■ ASSIGNMENT ■
When you reach the line containing "functional theory calculations, we", include it and stop; until then, return each line of the material exactly, starting with the first.

* * *

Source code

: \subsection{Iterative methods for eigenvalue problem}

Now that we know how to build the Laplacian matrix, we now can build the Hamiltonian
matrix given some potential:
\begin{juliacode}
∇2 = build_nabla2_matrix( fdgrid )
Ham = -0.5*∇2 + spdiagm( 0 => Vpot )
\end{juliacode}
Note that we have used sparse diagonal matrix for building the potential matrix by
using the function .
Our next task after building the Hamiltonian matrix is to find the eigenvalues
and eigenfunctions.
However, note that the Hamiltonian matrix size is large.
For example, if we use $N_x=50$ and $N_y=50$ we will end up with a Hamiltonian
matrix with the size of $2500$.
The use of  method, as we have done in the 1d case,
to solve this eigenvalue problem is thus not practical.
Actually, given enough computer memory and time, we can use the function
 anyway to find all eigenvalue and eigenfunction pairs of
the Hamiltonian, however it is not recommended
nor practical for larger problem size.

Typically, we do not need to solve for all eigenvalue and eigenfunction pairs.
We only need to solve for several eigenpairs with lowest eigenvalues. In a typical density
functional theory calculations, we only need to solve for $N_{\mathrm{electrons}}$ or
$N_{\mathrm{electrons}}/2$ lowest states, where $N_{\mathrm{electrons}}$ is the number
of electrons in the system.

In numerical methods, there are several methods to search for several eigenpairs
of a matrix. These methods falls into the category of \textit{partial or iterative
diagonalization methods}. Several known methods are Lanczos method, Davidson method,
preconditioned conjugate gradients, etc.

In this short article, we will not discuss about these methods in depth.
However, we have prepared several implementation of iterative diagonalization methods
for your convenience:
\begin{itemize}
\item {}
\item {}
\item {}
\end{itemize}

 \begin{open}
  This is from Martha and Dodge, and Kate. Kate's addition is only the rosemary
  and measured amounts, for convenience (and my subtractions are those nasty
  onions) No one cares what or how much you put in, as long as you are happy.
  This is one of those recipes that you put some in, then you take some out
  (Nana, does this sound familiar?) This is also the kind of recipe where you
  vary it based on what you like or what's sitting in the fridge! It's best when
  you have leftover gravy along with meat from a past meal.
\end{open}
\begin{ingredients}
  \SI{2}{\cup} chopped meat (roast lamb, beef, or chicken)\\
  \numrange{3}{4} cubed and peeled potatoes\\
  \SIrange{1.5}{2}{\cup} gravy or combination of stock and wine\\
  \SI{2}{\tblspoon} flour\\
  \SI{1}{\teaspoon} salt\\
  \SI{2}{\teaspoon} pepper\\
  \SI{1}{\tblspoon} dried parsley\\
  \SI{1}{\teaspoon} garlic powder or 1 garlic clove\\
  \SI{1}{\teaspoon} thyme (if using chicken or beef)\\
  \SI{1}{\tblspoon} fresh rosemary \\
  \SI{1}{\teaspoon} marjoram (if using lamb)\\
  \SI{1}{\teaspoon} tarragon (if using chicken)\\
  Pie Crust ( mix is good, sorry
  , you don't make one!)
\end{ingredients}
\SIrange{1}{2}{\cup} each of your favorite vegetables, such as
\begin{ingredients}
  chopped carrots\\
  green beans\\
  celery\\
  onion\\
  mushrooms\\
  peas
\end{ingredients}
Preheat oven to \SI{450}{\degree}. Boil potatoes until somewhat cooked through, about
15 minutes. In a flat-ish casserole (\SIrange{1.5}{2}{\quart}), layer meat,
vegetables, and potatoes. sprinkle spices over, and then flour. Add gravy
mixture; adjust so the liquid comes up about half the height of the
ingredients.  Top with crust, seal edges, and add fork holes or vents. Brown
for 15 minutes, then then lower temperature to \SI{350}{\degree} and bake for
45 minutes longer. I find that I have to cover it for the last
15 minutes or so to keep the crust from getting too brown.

* * *

■ EXERCISE RESULT ■
Source code

: \subsection{Iterative methods for eigenvalue problem}

Now that we know how to build the Laplacian matrix, we now can build the Hamiltonian
matrix given some potential:
\begin{juliacode}
∇2 = build_nabla2_matrix( fdgrid )
Ham = -0.5*∇2 + spdiagm( 0 => Vpot )
\end{juliacode}
Note that we have used sparse diagonal matrix for building the potential matrix by
using the function .
Our next task after building the Hamiltonian matrix is to find the eigenvalues
and eigenfunctions.
However, note that the Hamiltonian matrix size is large.
For example, if we use $N_x=50$ and $N_y=50$ we will end up with a Hamiltonian
matrix with the size of $2500$.
The use of  method, as we have done in the 1d case,
to solve this eigenvalue problem is thus not practical.
Actually, given enough computer memory and time, we can use the function
 anyway to find all eigenvalue and eigenfunction pairs of
the Hamiltonian, however it is not recommended
nor practical for larger problem size.

Typically, we do not need to solve for all eigenvalue and eigenfunction pairs.
We only need to solve for several eigenpairs with lowest eigenvalues. In a typical density
functional theory calculations, we only need to solve for $N_{\mathrm{electrons}}$ or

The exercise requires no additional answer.